The actual size of the slip is about 8.5 x 3.5 inches, and the back is blank. Geof sent me more than one. I gave a few away, but I still have perhaps three or four.

I also don’t remember exactly how I came to create the words. Geof must have asked me to contribute some words; asked by letter or postcard, since this was pre-email, and I never spoke to him over the phone in those days. Then I must have sat down one day, whipped up the neologisms, and then put them in the mail.

The goal, as I vaguely remember, was to come up with words that could have some conventional meaning, but did not. Also, they had to evoke Japan somehow or other. I’m not sure whether the latter was my idea or not, but I believe I succeeded.

Japanease = Japan, ease (easy enough; easy days in Japan).

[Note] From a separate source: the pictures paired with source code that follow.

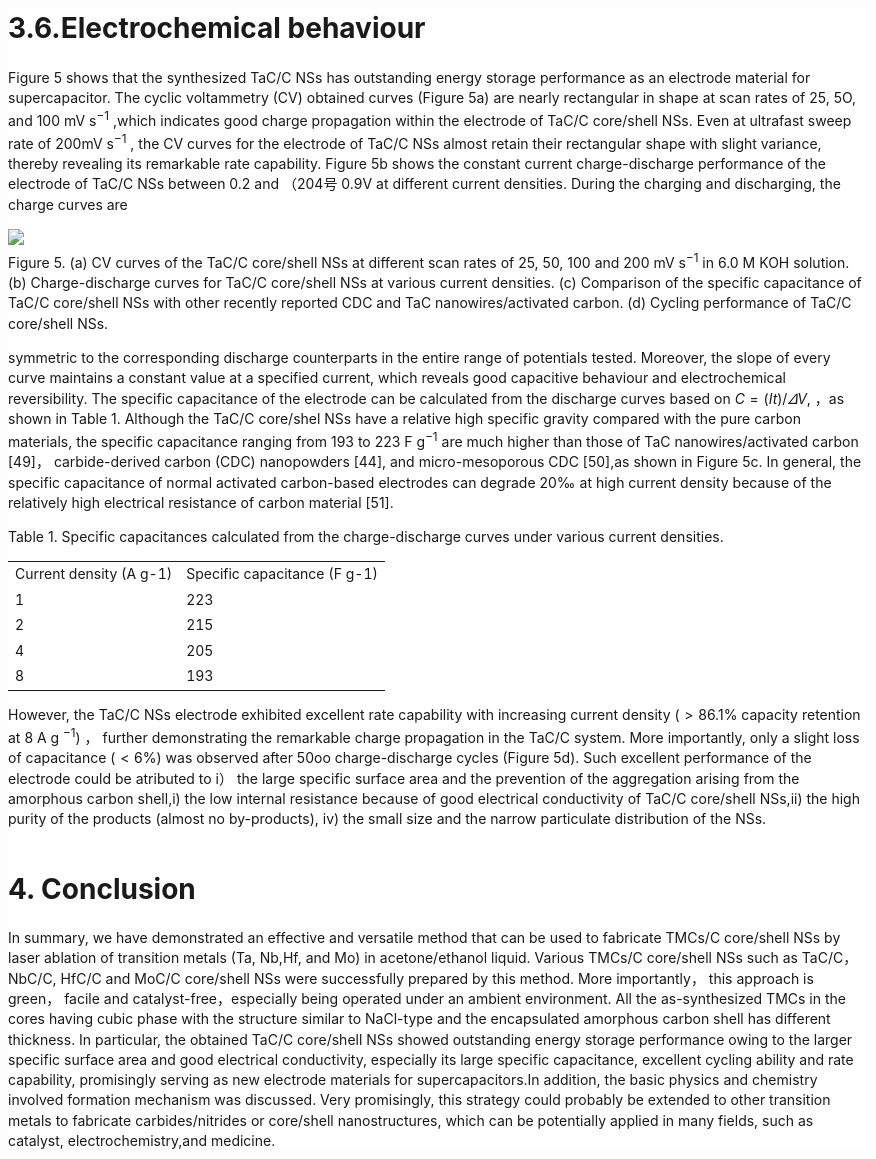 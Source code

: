 # 3.6.Electrochemical behaviour

Figure 5 shows that the synthesized TaC/C NSs has outstanding energy storage performance as an electrode material for supercapacitor. The cyclic voltammetry (CV) obtained curves (Figure 5a) are nearly rectangular in shape at scan rates of 25, 5O, and $1 0 0 \ \mathrm { m V \ s ^ { - 1 } }$ ,which indicates good charge propagation within the electrode of TaC/C core/shell NSs. Even at ultrafast sweep rate of $2 0 0 \mathrm { m V \ s ^ { - 1 } }$ , the CV curves for the electrode of TaC/C NSs almost retain their rectangular shape with slight variance, thereby revealing its remarkable rate capability. Figure 5b shows the constant current charge-discharge performance of the electrode of TaC/C NSs between 0.2 and （204号 $0 . 9 \mathrm { V }$ at different current densities. During the charging and discharging, the charge curves are

![](images/bab50d1d1633169b29b60987f57188ae5e62d50eb21aff580361132b38564030.jpg)  
Figure 5. (a) CV curves of the TaC/C core/shell NSs at different scan rates of 25, 50, 100 and $2 0 0 ~ \mathrm { { m V ~ s } ^ { - 1 } }$ in 6.0 M KOH solution. (b) Charge-discharge curves for TaC/C core/shell NSs at various current densities. (c) Comparison of the specific capacitance of TaC/C core/shell NSs with other recently reported CDC and TaC nanowires/activated carbon. (d) Cycling performance of TaC/C core/shell NSs.

symmetric to the corresponding discharge counterparts in the entire range of potentials tested. Moreover, the slope of every curve maintains a constant value at a specified current, which reveals good capacitive behaviour and electrochemical reversibility. The specific capacitance of the electrode can be calculated from the discharge curves based on $C = ( I t ) / \varDelta V ,$ ，as shown in Table 1. Although the TaC/C core/shel NSs have a relative high specific gravity compared with the pure carbon materials, the specific capacitance ranging from 193 to $2 2 3 \mathrm { ~ F ~ g } ^ { - 1 }$ are much higher than those of TaC nanowires/activated carbon [49]， carbide-derived carbon (CDC) nanopowders [44], and micro-mesoporous CDC [50],as shown in Figure 5c. In general, the specific capacitance of normal activated carbon-based electrodes can degrade $20 \text{‰}$ at high current density because of the relatively high electrical resistance of carbon material [51].

Table 1. Specific capacitances calculated from the charge-discharge curves under various current densities.   

<html><body><table><tr><td>Current density (A g-1)</td><td>Specific capacitance (F g-1)</td></tr><tr><td>1</td><td>223</td></tr><tr><td>2</td><td>215</td></tr><tr><td>4</td><td>205</td></tr><tr><td>8</td><td>193</td></tr></table></body></html>

However, the TaC/C NSs electrode exhibited excellent rate capability with increasing current density $( > 8 6 . 1 \%$ capacity retention at $8 { \mathrm { ~ A ~ g ~ } } ^ { - 1 } )$ ， further demonstrating the remarkable charge propagation in the TaC/C system. More importantly, only a slight loss of capacitance $( < 6 \% )$ was observed after 50oo charge-discharge cycles (Figure 5d). Such excellent performance of the electrode could be atributed to i） the large specific surface area and the prevention of the aggregation arising from the amorphous carbon shell,i) the low internal resistance because of good electrical conductivity of TaC/C core/shell NSs,ii) the high purity of the products (almost no by-products), iv) the small size and the narrow particulate distribution of the NSs.

# 4. Conclusion

In summary, we have demonstrated an effective and versatile method that can be used to fabricate TMCs/C core/shell NSs by laser ablation of transition metals (Ta, Nb,Hf, and Mo) in acetone/ethanol liquid. Various TMCs/C core/shell NSs such as TaC/C，NbC/C, HfC/C and MoC/C core/shell NSs were successfully prepared by this method. More importantly， this approach is green， facile and catalyst-free，especially being operated under an ambient environment. All the as-synthesized TMCs in the cores having cubic phase with the structure similar to NaCl-type and the encapsulated amorphous carbon shell has different thickness. In particular, the obtained TaC/C core/shell NSs showed outstanding energy storage performance owing to the larger specific surface area and good electrical conductivity, especially its large specific capacitance, excellent cycling ability and rate capability, promisingly serving as new electrode materials for supercapacitors.In addition, the basic physics and chemistry involved formation mechanism was discussed. Very promisingly, this strategy could probably be extended to other transition metals to fabricate carbides/nitrides or core/shell nanostructures, which can be potentially applied in many fields, such as catalyst, electrochemistry,and medicine.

Tofun = tofu, fun. I knew about tofu long before living in Japan, since the food’s North American popularity had come of age in the 1980s. The very first time I heard of it, maybe, was at the New Guild Coop in Austin in the UT summer of ’81, where a health food enthusiast posted his verse in the communal kitchen:

Tofu/

is good/

for you.

Salarymaniac = Salaryman, maniac. Not too many actual maniacs among salarymen, I bet, but there must have been a few. We gaijin had a term for the vomit one would sometimes see on the sidewalks of Osaka, which looked like the result of a sudden projection straight down from a few feet up, if that. The sort of mess you’d expect from a salaryman who’d drank too much too fast with colleagues, and who managed to make it outside in time. The pattern somehow always included diced carrots. Anyway, that was a salaryman’s hanko.

Yenen = Yen, en. Yen is what we call the currency. En is what the Japanese call it.

Tokyosaka = Tokyo and Osaka, of course. The foreign press, at least in the those days, tended to be in Tokyo, and seemed not to get out of town much, so Tokyo = Japan in a lot of coverage, which was off-putting for those of us in Osaka. Or maybe I felt that way because I’ve long had an affinity for second cities.